8.5. How many different hybridization probes must you make to ensure that at least one corresponds to a set of four codons encoding the amino acid sequence val-leu-trp-lys?
8.6. You wish to develop a genetically engineered E. coli producing a peptide hormone. You know the amino acid sequence of the peptide. Describe the sequence of steps you would use to obtain a culture expressing the gene as a peptide hormone.

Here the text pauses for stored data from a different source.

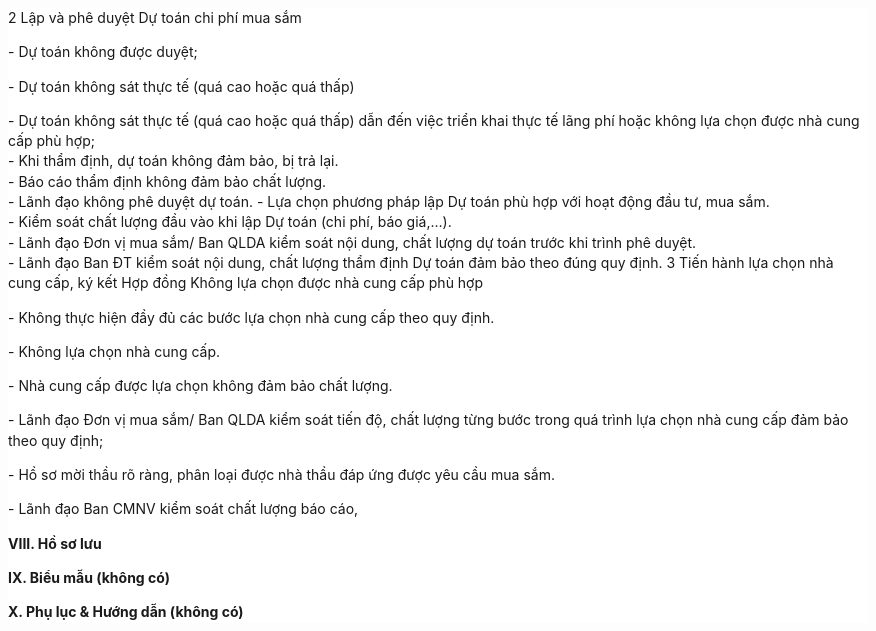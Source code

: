 <tr>
<td style="text-align: center;">2</td>
<td style="text-align: left;">Lập và phê duyệt Dự toán chi phí mua
sắm</td>
<td style="text-align: left;"><p>- Dự toán không được duyệt;</p>
<p>- Dự toán không sát thực tế (quá cao hoặc quá thấp)</p></td>
<td style="text-align: left;">- Dự toán không sát thực tế (quá cao hoặc
quá thấp) dẫn đến việc triển khai thực tế lãng phí hoặc không lựa chọn
được nhà cung cấp phù hợp;<br />
- Khi thẩm định, dự toán không đảm bảo, bị trả lại.<br />
- Báo cáo thẩm định không đảm bảo chất lượng.<br />
- Lãnh đạo không phê duyệt dự toán.</td>
<td style="text-align: left;">- Lựa chọn phương pháp lập Dự toán phù hợp
với hoạt động đầu tư, mua sắm.<br />
- Kiểm soát chất lượng đầu vào khi lập Dự toán (chi phí, báo
giá,…).<br />
- Lãnh đạo Đơn vị mua sắm/ Ban QLDA kiểm soát nội dung, chất lượng dự
toán trước khi trình phê duyệt.<br />
- Lãnh đạo Ban ĐT kiểm soát nội dung, chất lượng thẩm định Dự toán đảm
bảo theo đúng quy định.</td>
</tr>
<tr>
<td style="text-align: center;">3</td>
<td style="text-align: left;">Tiến hành lựa chọn nhà cung cấp, ký kết
Hợp đồng</td>
<td style="text-align: left;">Không lựa chọn được nhà cung cấp phù
hợp</td>
<td style="text-align: left;"><p>- Không thực hiện đầy đủ các bước lựa
chọn nhà cung cấp theo quy định.</p>
<p>- Không lựa chọn nhà cung cấp.</p>
<p>- Nhà cung cấp được lựa chọn không đảm bảo chất lượng.</p></td>
<td style="text-align: left;"><p>- Lãnh đạo Đơn vị mua sắm/ Ban QLDA
kiểm soát tiến độ, chất lượng từng bước trong quá trình lựa chọn nhà
cung cấp đảm bảo theo quy định;</p>
<p>- Hồ sơ mời thầu rõ ràng, phân loại được nhà thầu đáp ứng được yêu
cầu mua sắm.</p>
<p>- Lãnh đạo Ban CMNV kiểm soát chất lượng báo cáo,</p></td>
</tr>
</tbody>
</table>

**VIII. Hồ sơ lưu**

**IX. Biểu mẫu (không có)**

**X. Phụ lục & Hướng dẫn (không có)**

8.7. You wish to produce a small protein using E. coli. You know the amino acid sequence of the protein. The protein converts a colorless substrate into a blue product. You have access to a high-copy-number plasmid with a penicillin-resistant gene and normal reagents for genetic engineering. Describe how you would engineer E. coli to produce this protein. Consider the source of donor DNA, regulatory elements that need to be included, how the donor and vector DNA are combined, how the vector DNA is inserted, and how you would select for a genetically engineered cell to use in production.
a. Explain the experimental process for generating and selecting the genetically engineered E. coli using restriction enzymes, ligase, E. coli, plasmid with neomycin resistance, and the known amino acid sequence.
b. What control elements would you place on the plasmid to regulate expression and to prevent read-through?
8.9. There are three primary methods for obtaining donor DNA when doing genetic engineering.
a. What are those methods (two- to six-word descriptions of each are acceptable)?
b. You need to produce a protein from humans in E. coli. You do not know the primary amino acid sequence. You suspect that introns are present. Which method will you use to obtain the donor DNA?
8.10. What is the difference between transduction and transformation when discussing genes transfer to bacteria?
8.11. You wish to isolate a thymidine auxotrophic mutant of E. coli. Describe briefly what experiments you would do to accomplish this.
8.12. For the DNA sequence TAGGATCATAAGCCA and using a primer ATCC, sketch what the corresponding sequencing gel should look like.